Only the lines below starting at the one that contains "pretty much breaks everyone but if you" and ending at the one that contains "being born in the united states" are to be reproduced, exactly and with both ends kept.

------

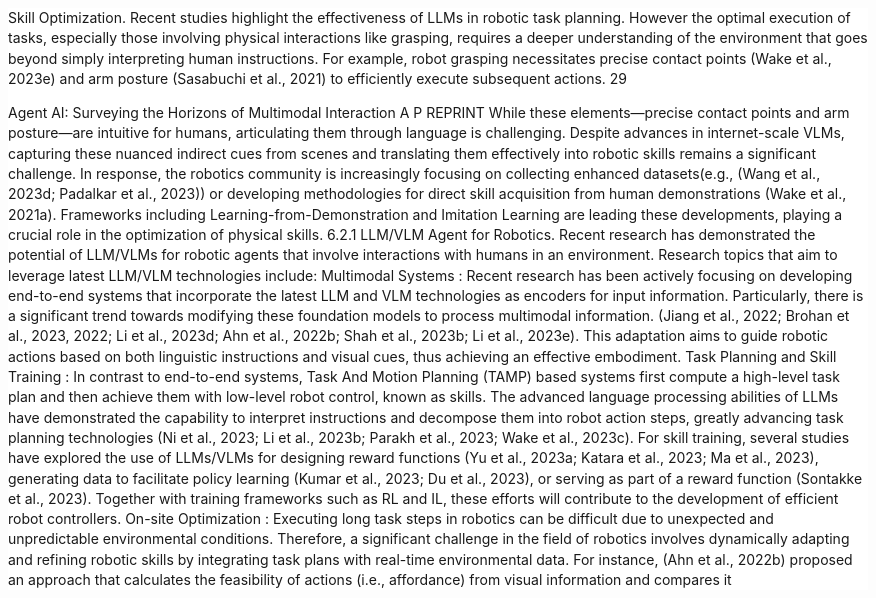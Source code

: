 Skill Optimization. Recent studies highlight the effectiveness of LLMs in robotic task planning. However the optimal
execution of tasks, especially those involving physical interactions like grasping, requires a deeper understanding of the
environment that goes beyond simply interpreting human instructions. For example, robot grasping necessitates precise
contact points (Wake et al., 2023e) and arm posture (Sasabuchi et al., 2021) to efficiently execute subsequent actions.
29

Agent AI:
Surveying the Horizons of Multimodal Interaction A P REPRINT
While these elements—precise contact points and arm posture—are intuitive for humans, articulating them through
language is challenging. Despite advances in internet-scale VLMs, capturing these nuanced indirect cues from scenes
and translating them effectively into robotic skills remains a significant challenge. In response, the robotics community
is increasingly focusing on collecting enhanced datasets(e.g., (Wang et al., 2023d; Padalkar et al., 2023)) or developing
methodologies for direct skill acquisition from human demonstrations (Wake et al., 2021a). Frameworks including
Learning-from-Demonstration and Imitation Learning are leading these developments, playing a crucial role in the
optimization of physical skills.
6.2.1 LLM/VLM Agent for Robotics.
Recent research has demonstrated the potential of LLM/VLMs for robotic agents that involve interactions with humans
in an environment. Research topics that aim to leverage latest LLM/VLM technologies include:
Multimodal Systems : Recent research has been actively focusing on developing end-to-end systems that incorporate
the latest LLM and VLM technologies as encoders for input information. Particularly, there is a significant trend
towards modifying these foundation models to process multimodal information. (Jiang et al., 2022; Brohan et al., 2023,
2022; Li et al., 2023d; Ahn et al., 2022b; Shah et al., 2023b; Li et al., 2023e). This adaptation aims to guide robotic
actions based on both linguistic instructions and visual cues, thus achieving an effective embodiment.
Task Planning and Skill Training : In contrast to end-to-end systems, Task And Motion Planning (TAMP) based
systems first compute a high-level task plan and then achieve them with low-level robot control, known as skills.
The advanced language processing abilities of LLMs have demonstrated the capability to interpret instructions and
decompose them into robot action steps, greatly advancing task planning technologies (Ni et al., 2023; Li et al., 2023b;
Parakh et al., 2023; Wake et al., 2023c). For skill training, several studies have explored the use of LLMs/VLMs
for designing reward functions (Yu et al., 2023a; Katara et al., 2023; Ma et al., 2023), generating data to facilitate
policy learning (Kumar et al., 2023; Du et al., 2023), or serving as part of a reward function (Sontakke et al., 2023).
Together with training frameworks such as RL and IL, these efforts will contribute to the development of efficient robot
controllers.
On-site Optimization : Executing long task steps in robotics can be difficult due to unexpected and unpredictable
environmental conditions. Therefore, a significant challenge in the field of robotics involves dynamically adapting and
refining robotic skills by integrating task plans with real-time environmental data. For instance, (Ahn et al., 2022b)
proposed an approach that calculates the feasibility of actions (i.e., affordance) from visual information and compares it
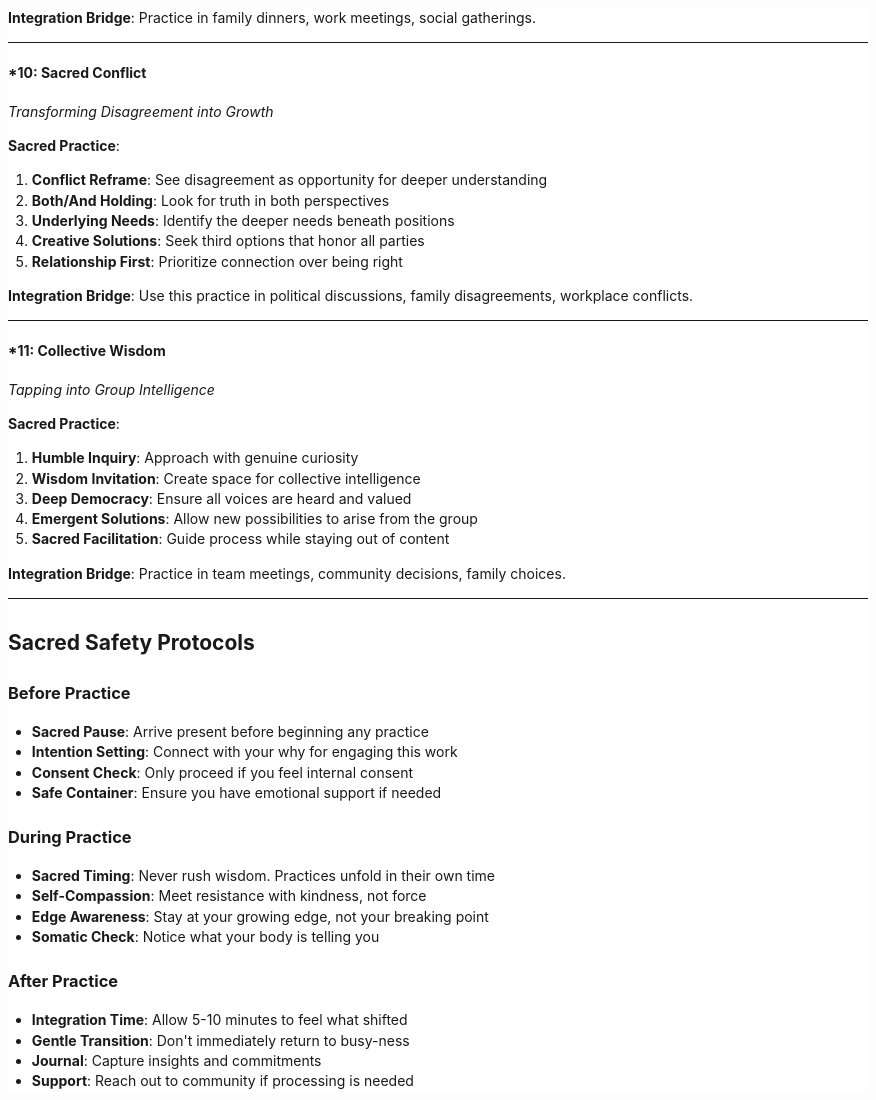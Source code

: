 **Integration Bridge**: Practice in family dinners, work meetings, social gatherings.

---

#### ***10: Sacred Conflict**
*Transforming Disagreement into Growth*

**Sacred Practice**:
1. **Conflict Reframe**: See disagreement as opportunity for deeper understanding
2. **Both/And Holding**: Look for truth in both perspectives
3. **Underlying Needs**: Identify the deeper needs beneath positions
4. **Creative Solutions**: Seek third options that honor all parties
5. **Relationship First**: Prioritize connection over being right

**Integration Bridge**: Use this practice in political discussions, family disagreements, workplace conflicts.

---

#### ***11: Collective Wisdom**
*Tapping into Group Intelligence*

**Sacred Practice**:
1. **Humble Inquiry**: Approach with genuine curiosity
2. **Wisdom Invitation**: Create space for collective intelligence
3. **Deep Democracy**: Ensure all voices are heard and valued
4. **Emergent Solutions**: Allow new possibilities to arise from the group
5. **Sacred Facilitation**: Guide process while staying out of content

**Integration Bridge**: Practice in team meetings, community decisions, family choices.

---

## Sacred Safety Protocols

### **Before Practice**
- **Sacred Pause**: Arrive present before beginning any practice
- **Intention Setting**: Connect with your why for engaging this work
- **Consent Check**: Only proceed if you feel internal consent
- **Safe Container**: Ensure you have emotional support if needed

### **During Practice**
- **Sacred Timing**: Never rush wisdom. Practices unfold in their own time
- **Self-Compassion**: Meet resistance with kindness, not force
- **Edge Awareness**: Stay at your growing edge, not your breaking point
- **Somatic Check**: Notice what your body is telling you

### **After Practice**
- **Integration Time**: Allow 5-10 minutes to feel what shifted
- **Gentle Transition**: Don't immediately return to busy-ness
- **Journal**: Capture insights and commitments
- **Support**: Reach out to community if processing is needed

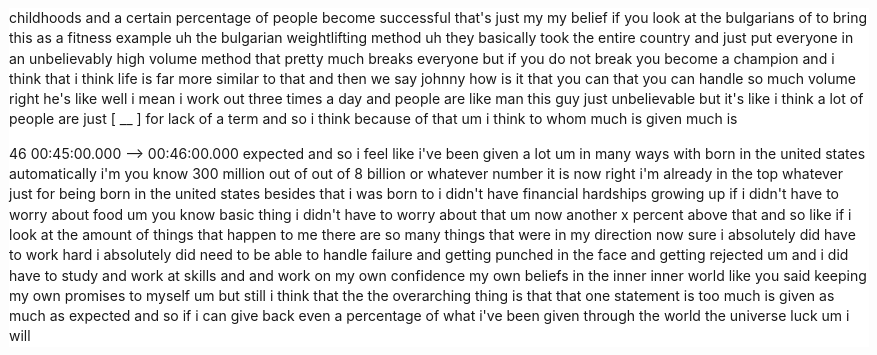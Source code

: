 childhoods and a certain percentage of
people become successful
that's just my my belief if you look at
the bulgarians of to bring this as a
fitness example
uh the bulgarian weightlifting method uh
they basically took the entire country
and just put everyone in an
unbelievably high volume method that
pretty much breaks everyone but if you
do not break you become a champion
and i think that i think life is far
more similar to that
and then we say johnny how is it that
you can
that you can handle so much volume right
he's like well i mean i work out three
times a day and people are like man this
guy just unbelievable but it's like
i think a lot of people are just [ __ ]
for lack of a term
and so i think because of that um i
think to whom much is given much is

46
00:45:00.000 --> 00:46:00.000
expected
and so i feel like i've been given a lot
um in many ways with born in the united
states automatically i'm you know
300 million out of out of 8 billion or
whatever number it is now right i'm
already in the top whatever just for
being born in the united states
besides that i was born to i didn't have
financial hardships
growing up if i didn't have to worry
about food um
you know basic thing i didn't have to
worry about that um
now another x percent above that and so
like
if i look at the amount of things that
happen to me there are so many things
that were in my direction now sure i
absolutely did have to work hard i
absolutely did need to be able to
handle failure and getting punched in
the face and getting rejected
um and i did have to study and work at
skills and and work on my own confidence
my own beliefs in the inner inner world
like you said keeping my own promises to
myself
um but still i think that the the
overarching thing
is that that one statement is too much
is given as much as expected
and so if i can give back even a
percentage of what i've been given
through
the world the universe luck um i will
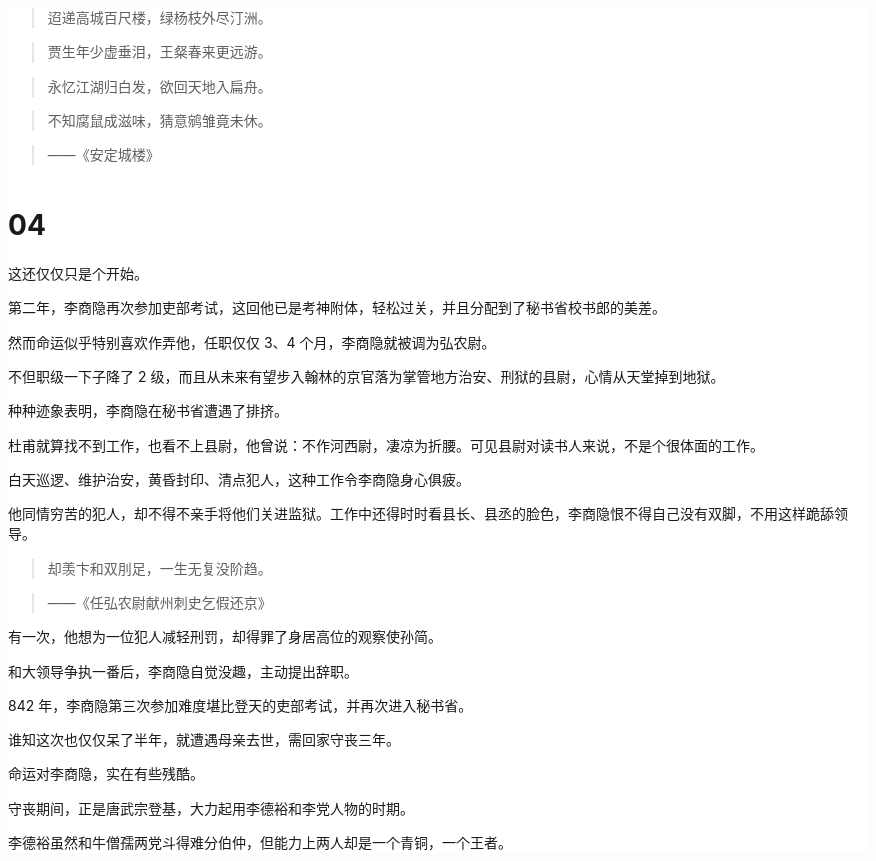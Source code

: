 > 迢递高城百尺楼，绿杨枝外尽汀洲。



> 贾生年少虚垂泪，王粲春来更远游。



> 永忆江湖归白发，欲回天地入扁舟。



> 不知腐鼠成滋味，猜意鹓雏竟未休。



> ——《安定城楼》


04
==


这还仅仅只是个开始。


第二年，李商隐再次参加吏部考试，这回他已是考神附体，轻松过关，并且分配到了秘书省校书郎的美差。


然而命运似乎特别喜欢作弄他，任职仅仅 3、4 个月，李商隐就被调为弘农尉。


不但职级一下子降了 2 级，而且从未来有望步入翰林的京官落为掌管地方治安、刑狱的县尉，心情从天堂掉到地狱。


种种迹象表明，李商隐在秘书省遭遇了排挤。


杜甫就算找不到工作，也看不上县尉，他曾说：不作河西尉，凄凉为折腰。可见县尉对读书人来说，不是个很体面的工作。


白天巡逻、维护治安，黄昏封印、清点犯人，这种工作令李商隐身心俱疲。


他同情穷苦的犯人，却不得不亲手将他们关进监狱。工作中还得时时看县长、县丞的脸色，李商隐恨不得自己没有双脚，不用这样跪舔领导。



> 却羡卞和双刖足，一生无复没阶趋。



> ——《任弘农尉献州刺史乞假还京》


有一次，他想为一位犯人减轻刑罚，却得罪了身居高位的观察使孙简。


和大领导争执一番后，李商隐自觉没趣，主动提出辞职。


842 年，李商隐第三次参加难度堪比登天的吏部考试，并再次进入秘书省。


谁知这次也仅仅呆了半年，就遭遇母亲去世，需回家守丧三年。


命运对李商隐，实在有些残酷。


守丧期间，正是唐武宗登基，大力起用李德裕和李党人物的时期。


李德裕虽然和牛僧孺两党斗得难分伯仲，但能力上两人却是一个青铜，一个王者。
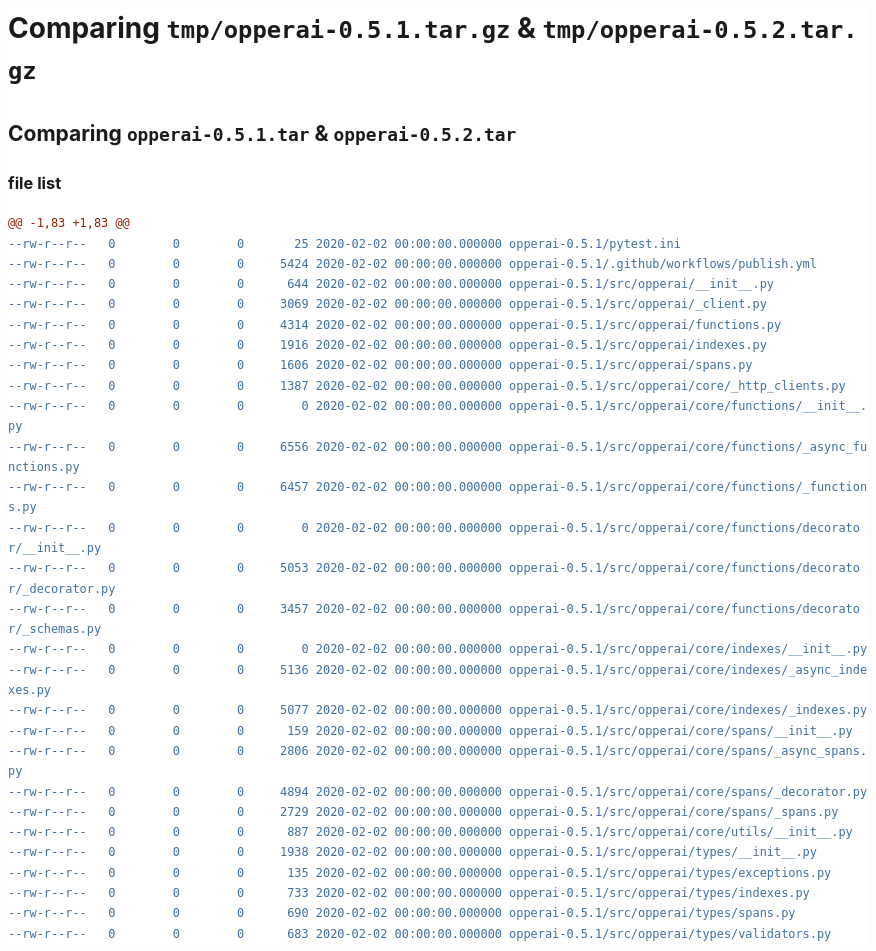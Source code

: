 # Comparing `tmp/opperai-0.5.1.tar.gz` & `tmp/opperai-0.5.2.tar.gz`

## Comparing `opperai-0.5.1.tar` & `opperai-0.5.2.tar`

### file list

```diff
@@ -1,83 +1,83 @@
--rw-r--r--   0        0        0       25 2020-02-02 00:00:00.000000 opperai-0.5.1/pytest.ini
--rw-r--r--   0        0        0     5424 2020-02-02 00:00:00.000000 opperai-0.5.1/.github/workflows/publish.yml
--rw-r--r--   0        0        0      644 2020-02-02 00:00:00.000000 opperai-0.5.1/src/opperai/__init__.py
--rw-r--r--   0        0        0     3069 2020-02-02 00:00:00.000000 opperai-0.5.1/src/opperai/_client.py
--rw-r--r--   0        0        0     4314 2020-02-02 00:00:00.000000 opperai-0.5.1/src/opperai/functions.py
--rw-r--r--   0        0        0     1916 2020-02-02 00:00:00.000000 opperai-0.5.1/src/opperai/indexes.py
--rw-r--r--   0        0        0     1606 2020-02-02 00:00:00.000000 opperai-0.5.1/src/opperai/spans.py
--rw-r--r--   0        0        0     1387 2020-02-02 00:00:00.000000 opperai-0.5.1/src/opperai/core/_http_clients.py
--rw-r--r--   0        0        0        0 2020-02-02 00:00:00.000000 opperai-0.5.1/src/opperai/core/functions/__init__.py
--rw-r--r--   0        0        0     6556 2020-02-02 00:00:00.000000 opperai-0.5.1/src/opperai/core/functions/_async_functions.py
--rw-r--r--   0        0        0     6457 2020-02-02 00:00:00.000000 opperai-0.5.1/src/opperai/core/functions/_functions.py
--rw-r--r--   0        0        0        0 2020-02-02 00:00:00.000000 opperai-0.5.1/src/opperai/core/functions/decorator/__init__.py
--rw-r--r--   0        0        0     5053 2020-02-02 00:00:00.000000 opperai-0.5.1/src/opperai/core/functions/decorator/_decorator.py
--rw-r--r--   0        0        0     3457 2020-02-02 00:00:00.000000 opperai-0.5.1/src/opperai/core/functions/decorator/_schemas.py
--rw-r--r--   0        0        0        0 2020-02-02 00:00:00.000000 opperai-0.5.1/src/opperai/core/indexes/__init__.py
--rw-r--r--   0        0        0     5136 2020-02-02 00:00:00.000000 opperai-0.5.1/src/opperai/core/indexes/_async_indexes.py
--rw-r--r--   0        0        0     5077 2020-02-02 00:00:00.000000 opperai-0.5.1/src/opperai/core/indexes/_indexes.py
--rw-r--r--   0        0        0      159 2020-02-02 00:00:00.000000 opperai-0.5.1/src/opperai/core/spans/__init__.py
--rw-r--r--   0        0        0     2806 2020-02-02 00:00:00.000000 opperai-0.5.1/src/opperai/core/spans/_async_spans.py
--rw-r--r--   0        0        0     4894 2020-02-02 00:00:00.000000 opperai-0.5.1/src/opperai/core/spans/_decorator.py
--rw-r--r--   0        0        0     2729 2020-02-02 00:00:00.000000 opperai-0.5.1/src/opperai/core/spans/_spans.py
--rw-r--r--   0        0        0      887 2020-02-02 00:00:00.000000 opperai-0.5.1/src/opperai/core/utils/__init__.py
--rw-r--r--   0        0        0     1938 2020-02-02 00:00:00.000000 opperai-0.5.1/src/opperai/types/__init__.py
--rw-r--r--   0        0        0      135 2020-02-02 00:00:00.000000 opperai-0.5.1/src/opperai/types/exceptions.py
--rw-r--r--   0        0        0      733 2020-02-02 00:00:00.000000 opperai-0.5.1/src/opperai/types/indexes.py
--rw-r--r--   0        0        0      690 2020-02-02 00:00:00.000000 opperai-0.5.1/src/opperai/types/spans.py
--rw-r--r--   0        0        0      683 2020-02-02 00:00:00.000000 opperai-0.5.1/src/opperai/types/validators.py
```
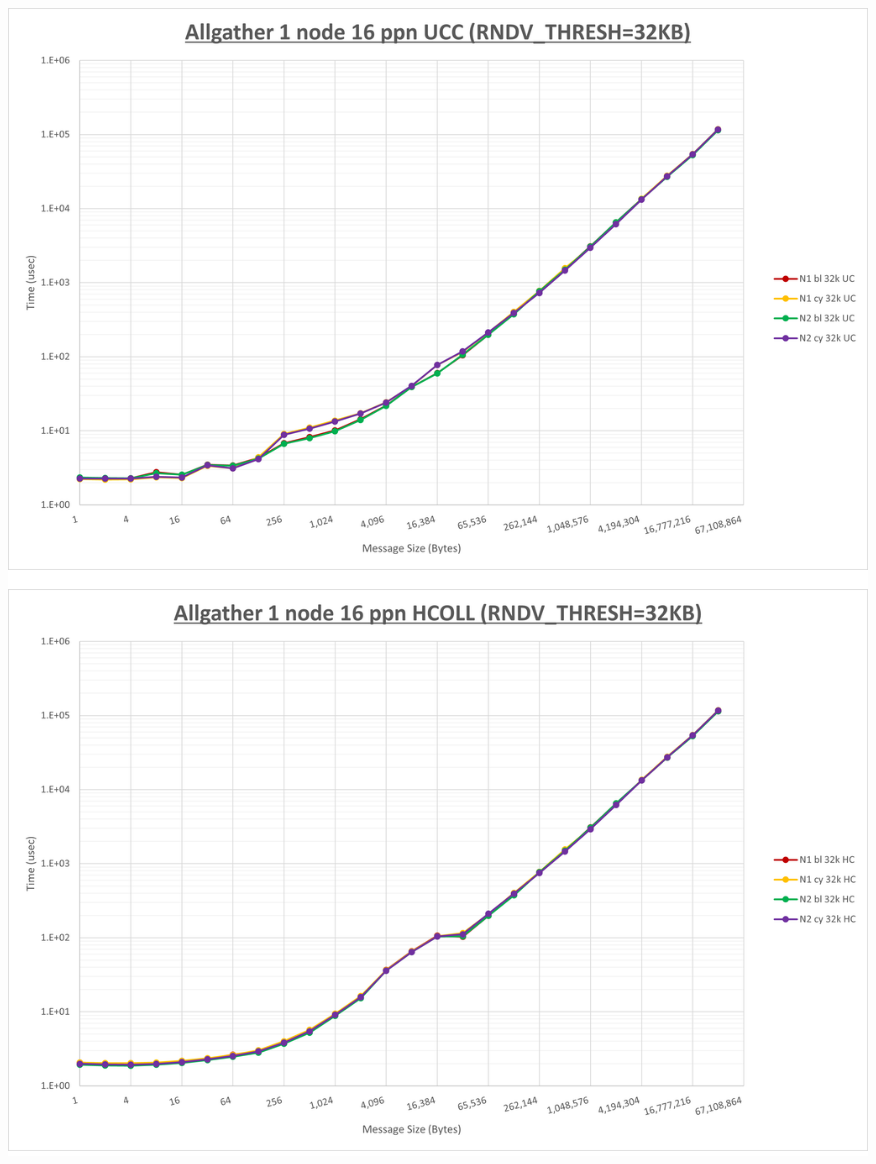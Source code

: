 ![Allgather 1 node 16 processes UCC](aga_01_16_step1_uc.png)

![Allgather 1 node 16 processes HCOLL](aga_01_16_step1_hc.png)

------

● **TASK RESPONSE**
pretty much breaks everyone but if you
do not break you become a champion
and i think that i think life is far
more similar to that
and then we say johnny how is it that
you can
that you can handle so much volume right
he's like well i mean i work out three
times a day and people are like man this
guy just unbelievable but it's like
i think a lot of people are just [ __ ]
for lack of a term
and so i think because of that um i
think to whom much is given much is

46
00:45:00.000 --> 00:46:00.000
expected
and so i feel like i've been given a lot
um in many ways with born in the united
states automatically i'm you know
300 million out of out of 8 billion or
whatever number it is now right i'm
already in the top whatever just for
being born in the united states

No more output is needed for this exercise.